What is needed is an exact copy of the lines from the start of the records below through the line with "Peek is a GUI", without the pictures.

[[ TASK MATERIAL, beginning ]]

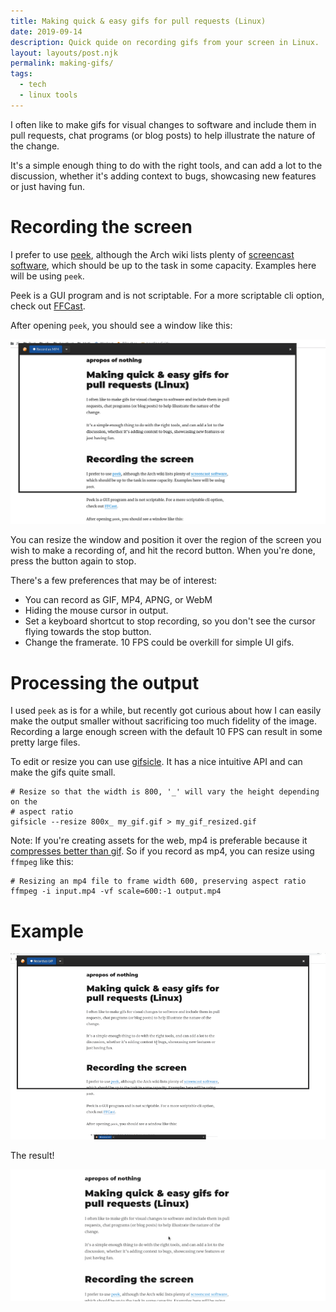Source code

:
 ```yaml
---
title: Making quick & easy gifs for pull requests (Linux)
date: 2019-09-14
description: Quick quide on recording gifs from your screen in Linux.
layout: layouts/post.njk
permalink: making-gifs/
tags:
  - tech
  - linux tools
---
```


I often like to make gifs for visual changes to software and include them in
pull requests, chat programs (or blog posts) to help illustrate the nature of
the change.

It's a simple enough thing to do with the right tools, and can add a lot to the
discussion, whether it's adding context to bugs, showcasing new features or just
having fun.

# Recording the screen

I prefer to use [peek](https://github.com/phw/peek), although the Arch wiki
lists plenty of [screencast
software](https://wiki.archlinux.org/index.php/Screen_capture#Screencast_software),
which should be up to the task in some capacity. Examples here will be using
`peek`.

Peek is a GUI program and is not scriptable. For a more scriptable cli option,
check out [FFCast](https://github.com/lolilolicon/FFcast).

After opening `peek`, you should see a window like this:

![Peek window](/img/peek.png)

You can resize the window and position it over the region of the screen you wish
to make a recording of, and hit the record button. When you're done, press the
button again to stop.

There's a few preferences that may be of interest:

* You can record as GIF, MP4, APNG, or WebM
* Hiding the mouse cursor in output.
* Set a keyboard shortcut to stop recording, so you don't see the cursor flying
  towards the stop button.
* Change the framerate. 10 FPS could be overkill for simple UI gifs.

# Processing the output

I used `peek` as is for a while, but recently got curious about how I can easily
make the output smaller without sacrificing too much fidelity of the image.
Recording a large enough screen with the default 10 FPS can result in some
pretty large files.

To edit or resize you can use [gifsicle](https://github.com/kohler/gifsicle). It
has a nice intuitive API and can make the gifs quite small.

```
# Resize so that the width is 800, '_' will vary the height depending on the
# aspect ratio
gifsicle --resize 800x_ my_gif.gif > my_gif_resized.gif
```

Note: If you're creating assets for the web, mp4 is preferable because it
[compresses better than
gif](https://dougsillars.com/2017/04/12/animated-gifs-vs-video-files/). So if
you record as mp4, you can resize using `ffmpeg` like this:

```
# Resizing an mp4 file to frame width 600, preserving aspect ratio
ffmpeg -i input.mp4 -vf scale=600:-1 output.mp4
```

# Example

![Making a gif](/img/making_a_gif.gif)

The result!

![Result](/img/result.gif)
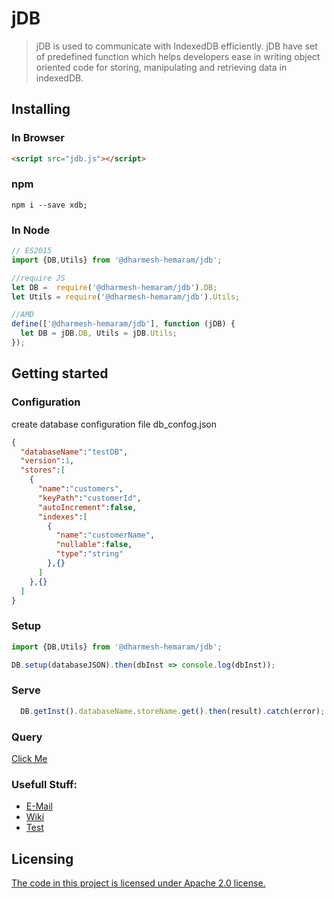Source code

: # jDB

>jDB is used to communicate with IndexedDB efficiently. jDB have set of predefined function which helps developers ease in writing object oriented code for storing, manipulating and retrieving data in indexedDB.

## Installing
### In Browser
```html
<script src="jdb.js"></script>
```
### npm
```
npm i --save xdb;
```
### In Node
```javascript
// ES2015
import {DB,Utils} from '@dharmesh-hemaram/jdb';

//require JS
let DB =  require('@dharmesh-hemaram/jdb').DB;
let Utils = require('@dharmesh-hemaram/jdb').Utils;

//AMD
define(['@dharmesh-hemaram/jdb'], function (jDB) {
  let DB = jDB.DB, Utils = jDB.Utils;
});

```
## Getting started
### Configuration
create database configuration file db_confog.json
```JSON
{
  "databaseName":"testDB",
  "version":1,
  "stores":[
    {
      "name":"customers",
      "keyPath":"customerId",
      "autoIncrement":false,
      "indexes":[
        {
          "name":"customerName",
          "nullable":false,
          "type":"string"
        },{}
      ]
    },{}
  ]
}
```
### Setup
```javascript
import {DB,Utils} from '@dharmesh-hemaram/jdb';

DB.setup(databaseJSON).then(dbInst => console.log(dbInst));
```
### Serve
```javascript
  DB.getInst().databaseName.storeName.get().then(result).catch(error);
```

### Query
[Click Me](wiki/query)

### Usefull Stuff:

 * [E-Mail](dharmesh.hemaram@gmail.com)
 * [Wiki](https://github.com/dharmesh-hemaram/jDB/wiki/)
 * [Test](https://dharmesh-hemaram.github.io/jDB/test.html)

## Licensing

[The code in this project is licensed under Apache 2.0 license.](LICENSE)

[[ TASK MATERIAL, end ]]

### EXPECTED ANSWER
Source code

:
 ```yaml
---
title: Making quick & easy gifs for pull requests (Linux)
date: 2019-09-14
description: Quick quide on recording gifs from your screen in Linux.
layout: layouts/post.njk
permalink: making-gifs/
tags:
  - tech
  - linux tools
---
```


I often like to make gifs for visual changes to software and include them in
pull requests, chat programs (or blog posts) to help illustrate the nature of
the change.

It's a simple enough thing to do with the right tools, and can add a lot to the
discussion, whether it's adding context to bugs, showcasing new features or just
having fun.

# Recording the screen

I prefer to use [peek](https://github.com/phw/peek), although the Arch wiki
lists plenty of [screencast
software](https://wiki.archlinux.org/index.php/Screen_capture#Screencast_software),
which should be up to the task in some capacity. Examples here will be using
`peek`.

Peek is a GUI program and is not scriptable. For a more scriptable cli option,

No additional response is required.